MegaCOIN: Enhancing Medium-Grained Color Perception for Vision-Language Models
Ming-Chang Chiu, Shicheng Wen, Pin-Yu Chen, Xuezhe Ma

TL;DR
MegaCOIN introduces a comprehensive dataset for evaluating and improving vision-language models' ability to perceive subtle color and environmental details, advancing their contextual understanding and domain generalization.
Contribution
The paper presents MegaCOIN, a new high-quality dataset with annotations for color and environment, and demonstrates its utility in benchmarking and enhancing vision-language models.
Findings
VLMs have limited color recognition capabilities.
Fine-tuning with MegaCOIN improves model performance.

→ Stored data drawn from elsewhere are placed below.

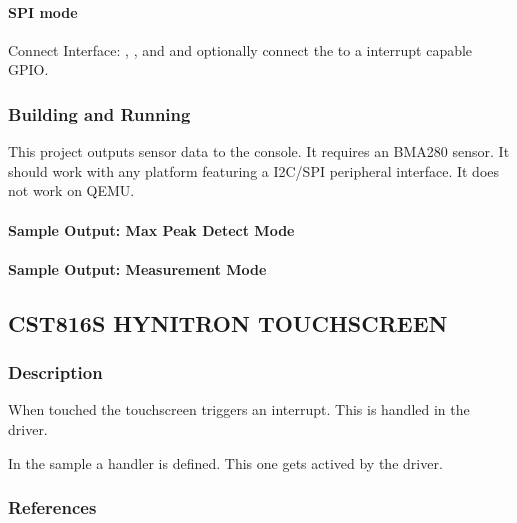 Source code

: \documentclass[letterpaper,10pt,english]{sphinxmanual}
\begin{document}
\paragraph{SPI mode}
\label{\detokenize{samples/sensor/bma280/README:spi-mode}}
Connect Interface: , ,  and  and optionally
connect the  to a interrupt capable GPIO.


\subsubsection{Building and Running}
\label{\detokenize{samples/sensor/bma280/README:building-and-running}}
This project outputs sensor data to the console. It requires an BMA280
sensor. It should work with any platform featuring a I2C/SPI peripheral interface.
It does not work on QEMU.


\paragraph{Sample Output: Max Peak Detect Mode}
\label{\detokenize{samples/sensor/bma280/README:sample-output-max-peak-detect-mode}}

\paragraph{Sample Output: Measurement Mode}
\label{\detokenize{samples/sensor/bma280/README:sample-output-measurement-mode}}

\subsection{CST816S HYNITRON TOUCHSCREEN}
\label{\detokenize{samples/sensor/cst816s/README:cst816s-hynitron-touchscreen}}\label{\detokenize{samples/sensor/cst816s/README:cst816s}}\label{\detokenize{samples/sensor/cst816s/README::doc}}

\subsubsection{Description}
\label{\detokenize{samples/sensor/cst816s/README:description}}
When touched the touchscreen triggers an interrupt.
This is handled in the driver.

In the sample a handler is defined.
This one gets actived by the driver.


\subsubsection{References}
\label{\detokenize{samples/sensor/cst816s/README:references}}
\end{document}
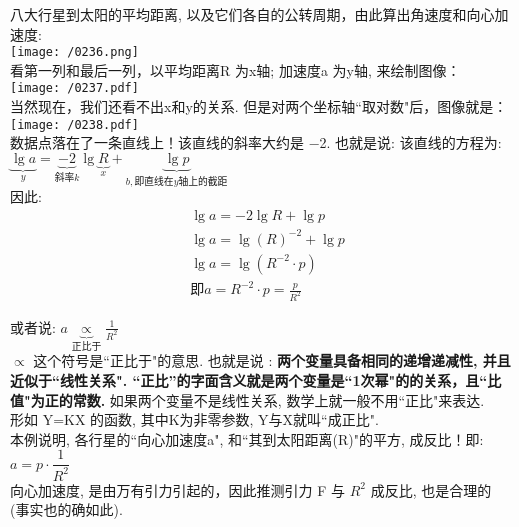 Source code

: \documentclass[UTF8]{ctexart}
\begin{document}
\begin{myEnvSample}
八大行星到太阳的平均距离, 以及它们各自的公转周期，由此算出角速度和向心加速度: \\
\texttt{[image: /0236.png]} \\

看第一列和最后一列，以平均距离R 为x轴; 加速度a 为y轴, 来绘制图像： \\

\texttt{[image: /0237.pdf]} \\

当然现在，我们还看不出x和y的关系. 但是对两个坐标轴``取对数"后，图像就是： \\
\texttt{[image: /0238.pdf]} \\

数据点落在了一条直线上！该直线的斜率大约是 −2.  也就是说: 该直线的方程为: \\
$
\underset{y}{\underbrace{\lg a}}=\underset{\text{斜率}k}{\underbrace{-2}}\lg \underset{x}{\underbrace{R}}+\underset{b,\text{即直线在}y\text{轴上的截距}}{\underbrace{\lg p}}
$ \\
因此: 
\begin{align*}  %
	&\lg a=-2\lg R+\lg p\\
&\lg a=\lg (R)^{-2}+\lg p\\
&\lg a=\lg (R^{-2}\cdot p)\\
&\text{即}a=R^{-2}\cdot p=\frac{p}{R^2}
\end{align*}

或者说: $a\underset{\text{正比于}}{\underbrace{\propto }}\frac{1}{R^2}$ \\

$\propto $ 这个符号是``正比于"的意思. 也就是说 : \textbf{两个变量具备相同的递增递减性, 并且近似于``线性关系". ``正比”的字面含义就是两个变量是``1次幂"的的关系，且``比值"为正的常数.} 如果两个变量不是线性关系, 数学上就一般不用``正比"来表达. \\
形如 Y=KX 的函数, 其中K为非零参数, Y与X就叫``成正比".  \\

本例说明, 各行星的``向心加速度a", 和``其到太阳距离(R)"的平方, 成反比！即: $a=p \cdot \dfrac{1}{R^2}$  \\
向心加速度, 是由万有引力引起的，因此推测引力 F 与 $R^2$ 成反比, 也是合理的 (事实也的确如此). 
\end{myEnvSample}
\end{document}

Open-source models can outperform GPT-4o after fine-tuning.
Abstract
In vision-language models (VLMs), the ability to perceive and interpret color and physical environment is crucial for achieving contextually accurate understanding and interaction. However, despite advances in multimodal modeling, there remains a significant lack of specialized datasets that rigorously evaluate a model's capacity to discern subtle color variations and spatial context -- critical elements for situational comprehension and reliable deployment across real-world applications. Toward that goal, we curate MegaCOIN, a high-quality, human-labeled dataset based on \emph{real} images with various contextual attributes. MegaCOIN consists of two parts: MegaCOIN-Instruct, which serves as a supervised fine-tuning (SFT) dataset for VLMs; and MegaCOIN-Bench, an annotated test set that can be used as a stand-alone QA dataset. MegaCOIN~provides three annotated features for 220,000 real…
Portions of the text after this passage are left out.